I started my battle with depression when I was about 13 years old. Seeing that I am now 32 years old, it has been a long journey. And I am still on it. I don’t think that the journey will ever end and I am ok with that. As long as I stay on the right path, I’ll be ok. Depression is not something that you can just ‘snap out of’. I hate when people say that to me. It actually hurts my feelings that they think I wouldn’t change my situation if it were that simple. It is a process…a long, tedious process….at least it has been for me.
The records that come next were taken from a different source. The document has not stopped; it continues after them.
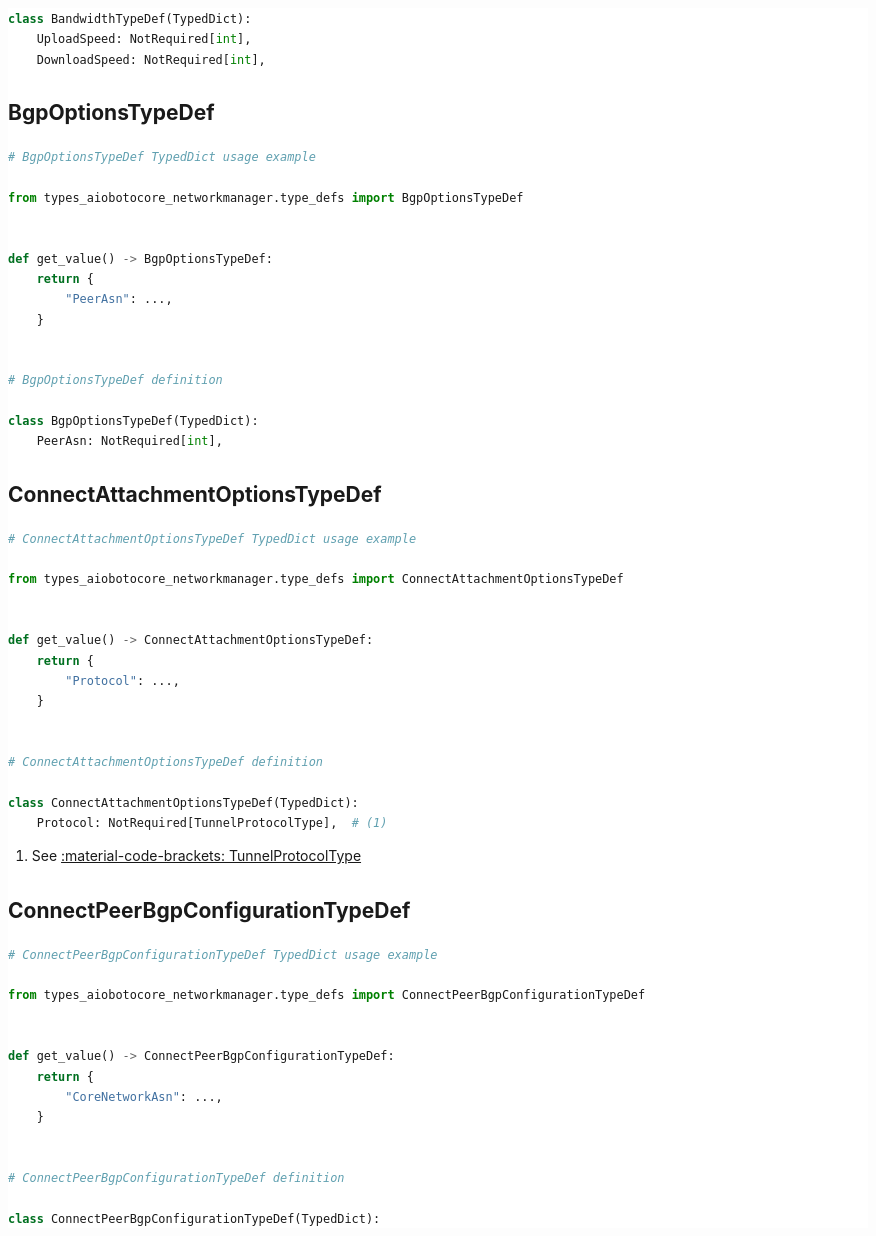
 ```python
class BandwidthTypeDef(TypedDict):
    UploadSpeed: NotRequired[int],
    DownloadSpeed: NotRequired[int],
```

## BgpOptionsTypeDef

```python
# BgpOptionsTypeDef TypedDict usage example

from types_aiobotocore_networkmanager.type_defs import BgpOptionsTypeDef


def get_value() -> BgpOptionsTypeDef:
    return {
        "PeerAsn": ...,
    }


# BgpOptionsTypeDef definition

class BgpOptionsTypeDef(TypedDict):
    PeerAsn: NotRequired[int],
```

## ConnectAttachmentOptionsTypeDef

```python
# ConnectAttachmentOptionsTypeDef TypedDict usage example

from types_aiobotocore_networkmanager.type_defs import ConnectAttachmentOptionsTypeDef


def get_value() -> ConnectAttachmentOptionsTypeDef:
    return {
        "Protocol": ...,
    }


# ConnectAttachmentOptionsTypeDef definition

class ConnectAttachmentOptionsTypeDef(TypedDict):
    Protocol: NotRequired[TunnelProtocolType],  # (1)
```

1. See [:material-code-brackets: TunnelProtocolType](./literals.md#tunnelprotocoltype) 
## ConnectPeerBgpConfigurationTypeDef

```python
# ConnectPeerBgpConfigurationTypeDef TypedDict usage example

from types_aiobotocore_networkmanager.type_defs import ConnectPeerBgpConfigurationTypeDef


def get_value() -> ConnectPeerBgpConfigurationTypeDef:
    return {
        "CoreNetworkAsn": ...,
    }


# ConnectPeerBgpConfigurationTypeDef definition

class ConnectPeerBgpConfigurationTypeDef(TypedDict):
```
Here is the bottom line. We are all humans with feelings and emotions. We all deserve respect and a chance at life. Sometimes, people screw that up…but don’t you think they deserve a second chance? We deserve to love and be loved…unconditionally. Truly unconditional love…once you experience it, you will never know how you survived without it.

I dare you to go into this world and be brave. Be so brave that you ask for help when you need it. Make and keep true friends without drama and bullshit. Be loyal to them and help them when they are in need. And ask the same of them. Be honest and not afraid to go to battle with them. WITH them, not for them…you can’t fight their fights…but you can stand by them and fight with them. And it’s ok to lose some of those battles…it will only make you stronger. You will win in the end. ‘If you do some losing or you walk with someone else in their defeat, live with dignity and grace. It is a middle finger to the darkness.’
The following is the Vision Statement for TWLOHA. It is amazingly powerful. Take a minute to stop what you are doing and actually read it. Understand it. Live it. Hope…believe…love….you might just save someone’s life. Or maybe even your own.

VISION:

The vision is that we actually believe these things…
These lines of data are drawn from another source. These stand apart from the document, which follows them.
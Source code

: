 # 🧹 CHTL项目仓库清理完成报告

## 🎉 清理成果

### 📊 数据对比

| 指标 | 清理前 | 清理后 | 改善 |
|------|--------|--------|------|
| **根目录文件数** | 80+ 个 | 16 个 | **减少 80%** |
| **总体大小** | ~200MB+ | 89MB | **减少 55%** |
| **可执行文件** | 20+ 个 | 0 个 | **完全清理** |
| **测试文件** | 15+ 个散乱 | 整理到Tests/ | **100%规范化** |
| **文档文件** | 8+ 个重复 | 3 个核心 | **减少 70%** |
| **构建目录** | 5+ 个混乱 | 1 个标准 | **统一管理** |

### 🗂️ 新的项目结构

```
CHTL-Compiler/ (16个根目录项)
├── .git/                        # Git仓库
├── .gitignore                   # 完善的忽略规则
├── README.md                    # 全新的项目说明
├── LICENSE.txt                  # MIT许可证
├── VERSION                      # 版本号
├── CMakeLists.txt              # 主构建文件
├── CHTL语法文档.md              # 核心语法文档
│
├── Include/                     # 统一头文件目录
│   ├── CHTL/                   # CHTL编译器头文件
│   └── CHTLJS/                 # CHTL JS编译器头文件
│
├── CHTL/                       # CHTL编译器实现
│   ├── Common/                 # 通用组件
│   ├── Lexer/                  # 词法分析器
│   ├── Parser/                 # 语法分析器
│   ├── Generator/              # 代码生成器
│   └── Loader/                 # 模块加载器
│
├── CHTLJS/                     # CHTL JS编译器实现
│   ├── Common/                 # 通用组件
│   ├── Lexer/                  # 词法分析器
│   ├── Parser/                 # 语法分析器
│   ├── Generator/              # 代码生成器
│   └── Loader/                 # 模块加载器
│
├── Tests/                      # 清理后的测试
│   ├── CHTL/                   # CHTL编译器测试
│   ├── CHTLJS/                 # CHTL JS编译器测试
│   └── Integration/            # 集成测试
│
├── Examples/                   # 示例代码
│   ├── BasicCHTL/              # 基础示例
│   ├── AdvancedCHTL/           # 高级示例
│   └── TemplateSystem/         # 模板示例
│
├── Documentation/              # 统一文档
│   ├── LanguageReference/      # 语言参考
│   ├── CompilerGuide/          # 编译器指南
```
You were created to love and be loved.  You were meant to live life in relationship with other people, to know and be known. You need to know that your story is important and that you’re part of a bigger story.  You need to know that your life matters.

We live in a difficult world, a broken world.  My friend Byron is very smart – he says that life is hard for most people most of the time.  We believe that everyone can relate to pain, that all of us live with questions, and all of us get stuck in moments.  You need to know that you’re not alone in the places you feel stuck. 
We all wake to the human condition.  We wake to mystery and beauty but also to tragedy and loss.  Millions of people live with problems of pain.  Millions of homes are filled with questions – moments and seasons and cycles that come as thieves and aim to stay.  We know that pain is very real.  It is our privilege to suggest that hope is real, and that help is real. 

You need to know that rescue is possible, that freedom is possible, that God is still in the business of redemption.  We’re seeing it happen.  We’re seeing lives change as people get the help they need.  People sitting across from a counselor for the first time.  People stepping into treatment.  In desperate moments, people calling a suicide hotline.  We know that the first step to recovery is the hardest to take.  We want to say here that it’s worth it, that your life is worth fighting for, that it’s possible to change. 

Beyond treatment, we believe that community is essential, that people need other people, that we were never meant to do life alone. 

The vision is that community and hope and help would replace secrets and silence.  

The vision is people putting down guns and blades and bottles. 

The vision is that we can reduce the suicide rate in America and around the world.

The vision is that we would learn what it means to love our friends, and that we would love ourselves enough to get the help we need.

The vision is better endings.  The vision is the restoration of broken families and broken relationships.  The vision is people finding life, finding freedom, finding love.  The vision is graduation, a Super Bowl, a wedding, a child, a sunrise.  The vision is people becoming incredible parents, people breaking cycles, making change.  
The vision is the possibility that your best days are ahead.  

The vision is the possibility that we’re more loved than we’ll ever know.  

The vision is hope, and hope is real.

You are not alone, and this is not the end of your story.